Problem to solve: Your answer should consist of the lines in the following data that contain "python".

Collected data
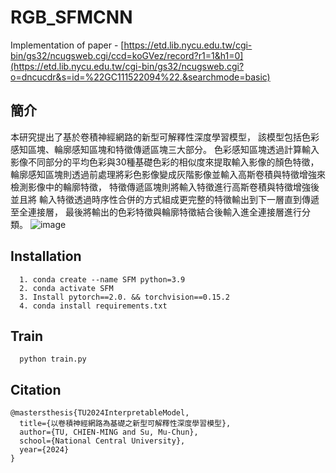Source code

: # RGB_SFMCNN
Implementation of paper - [https://etd.lib.nycu.edu.tw/cgi-bin/gs32/ncugsweb.cgi/ccd=koGVez/record?r1=1&h1=0](https://etd.lib.nycu.edu.tw/cgi-bin/gs32/ncugsweb.cgi?o=dncucdr&s=id=%22GC111522094%22.&searchmode=basic)

## 簡介
本研究提出了基於卷積神經網路的新型可解釋性深度學習模型，
該模型包括色彩感知區塊、輪廓感知區塊和特徵傳遞區塊三大部分。
色彩感知區塊透過計算輸入影像不同部分的平均色彩與30種基礎色彩的相似度來提取輸入影像的顏色特徵，
輪廓感知區塊則透過前處理將彩色影像變成灰階影像並輸入高斯卷積與特徵增強來檢測影像中的輪廓特徵，
特徵傳遞區塊則將輸入特徵進行高斯卷積與特徵增強後並且將
輸入特徵透過時序性合併的方式組成更完整的特徵輸出到下一層直到傳遞至全連接層，
最後將輸出的色彩特徵與輪廓特徵結合後輸入進全連接層進行分類。
![image](https://github.com/user-attachments/assets/73ed409d-ceb6-4bf8-a830-622d35f9d0da)

## Installation
```
  1. conda create --name SFM python=3.9
  2. conda activate SFM
  3. Install pytorch==2.0. && torchvision==0.15.2
  4. conda install requirements.txt
```

## Train
```
  python train.py
```

## Citation
```
@mastersthesis{TU2024InterpretableModel,
  title={以卷積神經網路為基礎之新型可解釋性深度學習模型},
  author={TU, CHIEN-MING and Su, Mu-Chun},
  school={National Central University},
  year={2024}
}
```

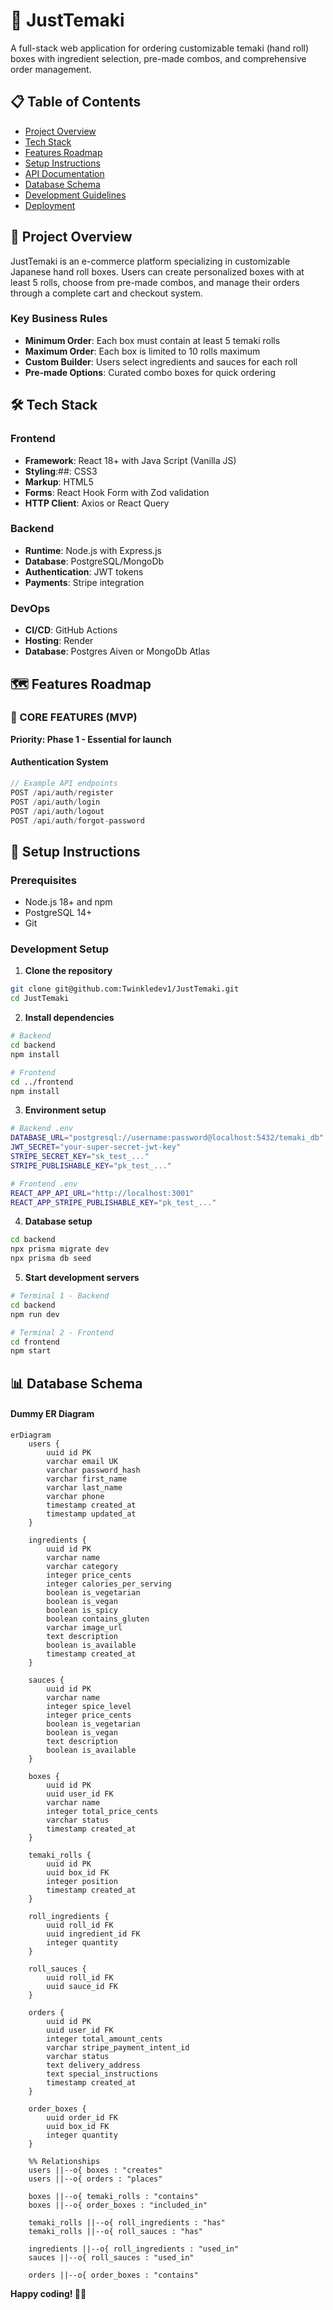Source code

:# 🍣 JustTemaki

A full-stack web application for ordering customizable temaki (hand roll) boxes with ingredient selection, pre-made combos, and comprehensive order management.

## 📋 Table of Contents
- [Project Overview](#-project-overview)
- [Tech Stack](#-tech-stack)
- [Features Roadmap](#-features-roadmap)
- [Setup Instructions](#-setup-instructions)
- [API Documentation](#-api-documentation)
- [Database Schema](#-database-schema)
- [Development Guidelines](#-development-guidelines)
- [Deployment](#-deployment)

## 🎯 Project Overview

JustTemaki is an e-commerce platform specializing in customizable Japanese hand roll boxes. Users can create personalized boxes with at least 5 rolls, choose from pre-made combos, and manage their orders through a complete cart and checkout system.

### Key Business Rules
- **Minimum Order**: Each box must contain at least 5 temaki rolls
- **Maximum Order**: Each box is limited to 10 rolls maximum
- **Custom Builder**: Users select ingredients and sauces for each roll
- **Pre-made Options**: Curated combo boxes for quick ordering

## 🛠 Tech Stack

### Frontend
- **Framework**: React 18+ with Java Script (Vanilla JS)
- **Styling**:##: CSS3
- **Markup**: HTML5 
- **Forms**: React Hook Form with Zod validation
- **HTTP Client**: Axios or React Query

### Backend
- **Runtime**: Node.js with Express.js
- **Database**: PostgreSQL/MongoDb
- **Authentication**: JWT tokens
- **Payments**: Stripe integration

### DevOps
- **CI/CD**: GitHub Actions
- **Hosting**: Render 
- **Database**: Postgres Aiven or MongoDb Atlas

## 🗺 Features Roadmap

### 🎯 CORE FEATURES (MVP)
**Priority: Phase 1 - Essential for launch**

#### Authentication System
```javascript
// Example API endpoints
POST /api/auth/register
POST /api/auth/login
POST /api/auth/logout
POST /api/auth/forgot-password
```

## 🚀 Setup Instructions

### Prerequisites
- Node.js 18+ and npm
- PostgreSQL 14+
- Git

### Development Setup

1. **Clone the repository**
```bash
git clone git@github.com:Twinkledev1/JustTemaki.git
cd JustTemaki
```

2. **Install dependencies**
```bash
# Backend
cd backend
npm install

# Frontend
cd ../frontend
npm install
```

3. **Environment setup**
```bash
# Backend .env
DATABASE_URL="postgresql://username:password@localhost:5432/temaki_db"
JWT_SECRET="your-super-secret-jwt-key"
STRIPE_SECRET_KEY="sk_test_..."
STRIPE_PUBLISHABLE_KEY="pk_test_..."

# Frontend .env
REACT_APP_API_URL="http://localhost:3001"
REACT_APP_STRIPE_PUBLISHABLE_KEY="pk_test_..."
```

4. **Database setup**
```bash
cd backend
npx prisma migrate dev
npx prisma db seed
```

5. **Start development servers**
```bash
# Terminal 1 - Backend
cd backend
npm run dev

# Terminal 2 - Frontend
cd frontend
npm start
```

## 📊 Database Schema

#### Dummy ER Diagram

```mermaid
erDiagram
    users {
        uuid id PK
        varchar email UK
        varchar password_hash
        varchar first_name
        varchar last_name
        varchar phone
        timestamp created_at
        timestamp updated_at
    }

    ingredients {
        uuid id PK
        varchar name
        varchar category
        integer price_cents
        integer calories_per_serving
        boolean is_vegetarian
        boolean is_vegan
        boolean is_spicy
        boolean contains_gluten
        varchar image_url
        text description
        boolean is_available
        timestamp created_at
    }

    sauces {
        uuid id PK
        varchar name
        integer spice_level
        integer price_cents
        boolean is_vegetarian
        boolean is_vegan
        text description
        boolean is_available
    }

    boxes {
        uuid id PK
        uuid user_id FK
        varchar name
        integer total_price_cents
        varchar status
        timestamp created_at
    }

    temaki_rolls {
        uuid id PK
        uuid box_id FK
        integer position
        timestamp created_at
    }

    roll_ingredients {
        uuid roll_id FK
        uuid ingredient_id FK
        integer quantity
    }

    roll_sauces {
        uuid roll_id FK
        uuid sauce_id FK
    }

    orders {
        uuid id PK
        uuid user_id FK
        integer total_amount_cents
        varchar stripe_payment_intent_id
        varchar status
        text delivery_address
        text special_instructions
        timestamp created_at
    }

    order_boxes {
        uuid order_id FK
        uuid box_id FK
        integer quantity
    }

    %% Relationships
    users ||--o{ boxes : "creates"
    users ||--o{ orders : "places"
    
    boxes ||--o{ temaki_rolls : "contains"
    boxes ||--o{ order_boxes : "included_in"
    
    temaki_rolls ||--o{ roll_ingredients : "has"
    temaki_rolls ||--o{ roll_sauces : "has"
    
    ingredients ||--o{ roll_ingredients : "used_in"
    sauces ||--o{ roll_sauces : "used_in"
    
    orders ||--o{ order_boxes : "contains"
```


**Happy coding! 🍣✨**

Output of the task:
  1. conda create --name SFM python=3.9
  python train.py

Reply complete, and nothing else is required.